Looking back at the film, Banks says tells The New York Times she is still “proud of the movie” but has some regrets about the film’s marketing. Specifically, said marketing was mostly targeted young women, at the expense of not making it into a film that appeals to a wider audience, which may have been a mistake:
“I wish that the movie had not been presented as just for girls, because I didn’t make it just for girls. There was a disconnect on the marketing side of it for me. When women do things in Hollywood it becomes this story. There was a story around ‘Charlie’s Angels’ that I was creating some feminist manifesto. I was just making an action movie.
[I] would’ve liked to have made ‘Mission: Impossible,’ but women aren’t directing ‘Mission: Impossible.’ I was able to direct an action movie, frankly, because it starred women and I’m a female director, and that is the confine right now in Hollywood.”
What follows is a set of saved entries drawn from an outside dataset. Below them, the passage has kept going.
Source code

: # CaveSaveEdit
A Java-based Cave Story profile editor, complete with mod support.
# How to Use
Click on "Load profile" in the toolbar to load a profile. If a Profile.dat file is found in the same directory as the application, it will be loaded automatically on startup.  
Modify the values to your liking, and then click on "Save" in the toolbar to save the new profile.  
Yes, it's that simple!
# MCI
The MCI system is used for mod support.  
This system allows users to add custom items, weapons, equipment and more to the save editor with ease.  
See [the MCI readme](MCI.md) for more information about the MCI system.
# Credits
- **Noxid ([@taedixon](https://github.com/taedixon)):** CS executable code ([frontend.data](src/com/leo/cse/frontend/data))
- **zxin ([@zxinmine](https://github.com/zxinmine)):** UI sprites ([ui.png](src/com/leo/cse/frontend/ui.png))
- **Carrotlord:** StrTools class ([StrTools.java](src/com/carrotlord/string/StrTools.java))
Banks says at one time, a “big producer of big action movies” told her that she couldn’t direct action films because “male actors were not going to follow me”.
The film followed on from numerous TV and film incarnations from the successful original 1970s series and the two McG-directed early 2000s films which were major hits, to the short-lived 2011 TV series incarnation that has been almost entirely forgotten.